At the end of the session of 1815-16 he left the Legislature to take up his law practice again; but he was not destined to remain long out of the public eye. Judge Franklin, of his district, had made a ruling regarding the status of militia taken into the service of the United States. The Supreme Court of the United States afterward ruled differently, and in the political excitement of the time judge Franklin was tried for impeachment. Buchanan, now in his twenty-sixth year, defended him in an address that produced a most profound impression, and which secured the acquittal of the judge.

About this time the young lawyer became engaged to Miss Anne C. Coleman, daughter of Robert Coleman, Esq., a wealthy resident of Lancaster. She is described as having been a singularly beautiful and attractive young woman. After the engagement had existed for some time, in the late summer of 1819, Miss Coleman wrote Buchanan saying that it was her desire that he release her from it, and, of course, he did so. On the 9th of December, while she was on a visit to Philadelphia, Miss Coleman suddenly died. She was buried a few days afterward in Lancaster. Her lover was heart-broken, and in a tender letter to the father, asking to see the body before burial, he hints that both she and himself have been victims of the malice of others. It is a shameful commentary on the methods of partisan politics of the time that this incident should have found its way into campaign documents, but such was the case. The estrangement of lovers has never been a strange or unusual occurrence; but the coming of death at such times, as in this case, makes a tragedy such as threw its shadow over Buchanan’s long and useful career.

In 1820 he was sent to Congress as a Federalist. Federalism then meant opposition to the War of 1812, and had little in it that appealed to a young man twenty-nine years old, already a leader in his own community. In the same year Monroe was chosen President, almost unanimously, and the Federalist National party disappeared. New parties were soon to be formed on the questions of finance, internal improvements, and slavery.

He first took part in debate in January, 1822, on a bill making appropriations for the Military Establishment. Opposition to the bill was really an attack on Calhoun, Secretary of War. Buchanan defended the Secretary, and was answered sharply by John Randolph, of Roanoke.

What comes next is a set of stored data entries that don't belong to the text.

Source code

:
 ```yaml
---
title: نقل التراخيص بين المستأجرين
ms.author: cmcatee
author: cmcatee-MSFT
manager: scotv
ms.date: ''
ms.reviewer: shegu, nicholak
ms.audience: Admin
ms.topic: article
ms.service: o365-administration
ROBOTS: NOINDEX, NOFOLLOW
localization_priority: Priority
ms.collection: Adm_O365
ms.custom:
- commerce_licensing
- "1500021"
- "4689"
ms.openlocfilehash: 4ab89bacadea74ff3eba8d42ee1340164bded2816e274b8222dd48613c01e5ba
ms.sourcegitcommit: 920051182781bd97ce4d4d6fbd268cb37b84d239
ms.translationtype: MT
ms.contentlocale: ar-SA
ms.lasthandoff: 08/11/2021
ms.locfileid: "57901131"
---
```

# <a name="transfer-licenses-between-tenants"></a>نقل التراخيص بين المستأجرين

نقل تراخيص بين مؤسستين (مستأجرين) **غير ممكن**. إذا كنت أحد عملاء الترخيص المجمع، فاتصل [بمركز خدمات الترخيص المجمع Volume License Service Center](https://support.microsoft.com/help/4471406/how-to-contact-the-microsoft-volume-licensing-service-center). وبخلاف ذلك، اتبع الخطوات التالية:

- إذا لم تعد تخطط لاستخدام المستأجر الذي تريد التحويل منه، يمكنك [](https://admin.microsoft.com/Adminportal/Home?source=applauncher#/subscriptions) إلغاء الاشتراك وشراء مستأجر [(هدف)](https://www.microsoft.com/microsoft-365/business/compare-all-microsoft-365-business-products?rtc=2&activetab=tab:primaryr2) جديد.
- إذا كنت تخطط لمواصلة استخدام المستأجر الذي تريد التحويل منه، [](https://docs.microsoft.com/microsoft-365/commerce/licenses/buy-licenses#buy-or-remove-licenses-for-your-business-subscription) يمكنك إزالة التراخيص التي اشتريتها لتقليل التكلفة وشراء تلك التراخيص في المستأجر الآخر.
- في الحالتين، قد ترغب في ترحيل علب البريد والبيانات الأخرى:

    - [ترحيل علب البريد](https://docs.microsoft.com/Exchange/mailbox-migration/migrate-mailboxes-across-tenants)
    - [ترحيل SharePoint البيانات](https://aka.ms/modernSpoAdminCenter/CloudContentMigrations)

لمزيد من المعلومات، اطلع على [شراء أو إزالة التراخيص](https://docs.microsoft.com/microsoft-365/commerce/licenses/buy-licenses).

For a new member he took part in many discussions, his views being conservative rather than radical.

In 1824 he supported Andrew Jackson, and first met the General when sent to ask him, during the struggle over the election in the House, whether he had said that, if elected, he would make Clay Secretary of State. Jackson assured him he had made no such promise. After the House chose John Quincy Adams, Buchanan, then on a visit to his mother in Mercersburg, wrote a letter to the General deploring the outcome of the election in the House and assuring Jackson of the loyalty of his many friends in Pennsylvania. In the bitter strife that followed the election Buchanan became one of the anti-Adams leaders in the House. Another future President, James K. Polk, was also a leader against Adams.

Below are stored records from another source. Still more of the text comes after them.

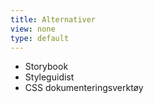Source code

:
 ```yaml
---
title: Alternativer
view: none
type: default
---
```


<ul>
<li class="slide">Storybook</li>
<!--
Retta mot React
"So hot right now"
-->
<li class="slide">Styleguidist</li>
<!--
Retta mot React
Bra momentum
Veldig retta mot komponenter, ikke nødvendigvis det nivået man ønsker
-->
<li class="slide">CSS dokumenteringsverktøy</li>
<!--
https://css-tricks.com/options-programmatically-documenting-css/
KSS
MDCSS
Nucleus
Ganske begrensede, liten fleksibilitet
Veldig CSS fokusert, kanskje ikke det nivået man ønsker i design utvikling
-->
</ul>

On the 11th of April, 1826, Mr. Buchanan made a speech on the constitutional position of the House in appropriating money to defray the expense of a Panama Commission that brought from Mr. Webster the compliment that “The gentleman from Pennsylvania has placed the question in a point of view which cannot be improved.” In the long and varied discussion of this question he also made his first declaration in Congress on the slavery question. He denounced it as a great political and moral evil, thanked God that he had been reared where it did not exist, but stated that if slaves were freed at that time, in many parts of the South, they would rise against their masters and that for the defense of the chivalrous southern race from servile rebellion he would gladly shoulder his knapsack. In his tariff debates he was clear and convincing, and stood for a moderate tariff in the interest of the whole country, rather than of a single section. Though an opponent of Adams, he gladly supported projects for “Internal Improvements.”

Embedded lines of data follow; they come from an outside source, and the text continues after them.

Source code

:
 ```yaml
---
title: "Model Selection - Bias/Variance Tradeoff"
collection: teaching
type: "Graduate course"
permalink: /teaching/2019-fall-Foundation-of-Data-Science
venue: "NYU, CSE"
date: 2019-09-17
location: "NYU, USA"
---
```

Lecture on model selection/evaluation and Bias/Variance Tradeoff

In 1828 Mr. Buchanan was one of the most influential Jackson leaders in Pennsylvania, which gave the General her twenty-eight votes. He was returned to Congress, where he became Chairman of the Judiciary Committee. His work on this committee was dignified and able; and some of his speeches on the various questions may still be read with profit. He intended to retire from public life at the end of this session. His experiences in Congress had given him valuable training in constitutional law, and as his professional income was dwindling, he desired to return to his practice. But it was not so to be.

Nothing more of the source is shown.